The earlier report by D&M indicated that the blocks in Campos, Santos, Espírito Santo, and Pará-Maranhão basins contained 4.8 Bboe of net risked prospective resources, assuming an exploratory success probability of 27%. However, OGX thinks the success rate could be closer to 50%, which would have a dramatic impact on estimated reserves.
Mendonça points out that independent certification by D&M of volume estimates already mapped by OGX’s geologists and geophysicists provides greater confidence in the company’s reservoir models.
According to OGX’s estimates, the 51 prospects mapped and to be drilled between 2009 and 2012 have a total potential volume of oil and gas resources in the range of 20.2 Bboe. If the stakes owned by OGX’s partners are excluded, the Brazilian independent has potential reserves of 17.6 Bboe. In comparison, some analysts predict that pre-salt volumes offshore Brazil could reach 100 Bboe.
Whether the dizzying potential of these reserves will continue to unfold depends on more data about the reservoirs becoming known. The news so far, however, has been very sweet indeed.
According to Mendonça, the areas owned jointly with Perenco in Espírito Santo may have geological structures similar to those of the Golfinho field operated by Petrobras. The Espírito Santo basin is off the Atlantic coast north of Vitoria, capital of Espírito Santo state, about 450 km (280 mi) northeast of Rio de Janeiro.
The importance of this field is that Petrobras already has discovered light crude in Golfinho, with estimated reserves of 600 MMbbl. The field currently produces from 60,000 to 70,000 b/d and peak production is estimated at 100,000 b/d of oil and 3.5 MMcm/d (123.6 MMcf/d) of gas.
In the Para-Maranhão basin, north of Brazil, the company expects to find light crude oil and natural gas. Since Brazilian refineries are configured for predominately heavy oil, large volumes of light oil would mean substantial export potential. “We expect much more light oil than gas,” says Mendonça.
Integrated support center
One of the company’s accomplishments in Brazil has been to develop an integrated well engineering, services, and operations system to provide round-the-clock support. OGX says this is the first such center in Latin America with integrated support from Schlumberger, M-I SWACO, and Geoservices.
With real-time access to all data from the rigs, the center allows specialists in interpretation and data evaluation, geologists, geophysicists, and engineers to participate in the drilling decisions from OGX headquarters.
Advancements in data transmission technology make it possible to ensure full support from a global network of experts and technical resources.
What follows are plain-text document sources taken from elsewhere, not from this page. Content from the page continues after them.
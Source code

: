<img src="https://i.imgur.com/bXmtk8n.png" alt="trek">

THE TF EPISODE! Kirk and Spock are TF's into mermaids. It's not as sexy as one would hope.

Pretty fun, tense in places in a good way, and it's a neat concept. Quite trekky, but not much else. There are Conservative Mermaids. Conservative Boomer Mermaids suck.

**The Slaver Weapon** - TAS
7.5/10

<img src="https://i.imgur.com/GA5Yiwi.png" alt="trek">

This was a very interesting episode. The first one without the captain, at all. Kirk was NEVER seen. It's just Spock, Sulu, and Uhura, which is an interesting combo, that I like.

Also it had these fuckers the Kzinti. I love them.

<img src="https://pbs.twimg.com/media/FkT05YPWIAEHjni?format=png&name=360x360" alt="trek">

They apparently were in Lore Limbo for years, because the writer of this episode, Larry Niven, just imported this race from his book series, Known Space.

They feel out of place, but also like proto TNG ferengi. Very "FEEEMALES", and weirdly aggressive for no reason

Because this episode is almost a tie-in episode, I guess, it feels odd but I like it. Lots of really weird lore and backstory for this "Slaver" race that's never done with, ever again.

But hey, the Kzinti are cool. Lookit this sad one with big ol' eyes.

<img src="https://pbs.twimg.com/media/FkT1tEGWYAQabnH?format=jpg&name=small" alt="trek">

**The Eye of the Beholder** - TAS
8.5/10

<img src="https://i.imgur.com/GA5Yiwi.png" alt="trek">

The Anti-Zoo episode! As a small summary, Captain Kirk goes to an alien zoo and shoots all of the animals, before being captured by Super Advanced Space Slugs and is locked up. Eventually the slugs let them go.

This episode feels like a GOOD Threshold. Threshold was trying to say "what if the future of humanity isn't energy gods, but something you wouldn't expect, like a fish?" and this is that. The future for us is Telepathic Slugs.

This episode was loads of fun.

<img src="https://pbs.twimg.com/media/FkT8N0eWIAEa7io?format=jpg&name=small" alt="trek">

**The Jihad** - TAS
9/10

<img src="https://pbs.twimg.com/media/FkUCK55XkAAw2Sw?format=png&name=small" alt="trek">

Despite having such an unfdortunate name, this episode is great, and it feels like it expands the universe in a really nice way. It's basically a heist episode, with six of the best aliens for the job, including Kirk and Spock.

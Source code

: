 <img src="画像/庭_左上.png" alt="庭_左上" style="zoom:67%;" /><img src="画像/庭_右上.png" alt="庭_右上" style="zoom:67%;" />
Schlumberger, for instance, is connected to its offices in Houston and Gatwick, UK; M-I SWACO to its headquarters in Houston; and Geoservices to its Specialists Center in Paris.
“This new center provides essential support to OGX’s activities, ensuring agility in the decision making, reducing risks, and making our exploratory campaign even more precise and efficient,” says Mendonça.
“It is almost impossible for any company to have the most specialized people on different rigs simultaneously. Through this initiative, we have the best team in our headquarters, analyzing and interpreting data, with the support of our state-of-the art visualization center, which enables simulations and 3D analysis,” adds Reinaldo Belotti, production development director for OGX.
Domestic content
The first OGX production should begin in the shallow waters off Campos, where the company has stakes in seven blocks. The development project, to be executed by Technip, is designed to provide flexibility. That means that OGX, like its Brazilian counterpart Petrobras, will be using jackets and FPSOs in the shallow water fields to facilitate the export of oil without pipelines.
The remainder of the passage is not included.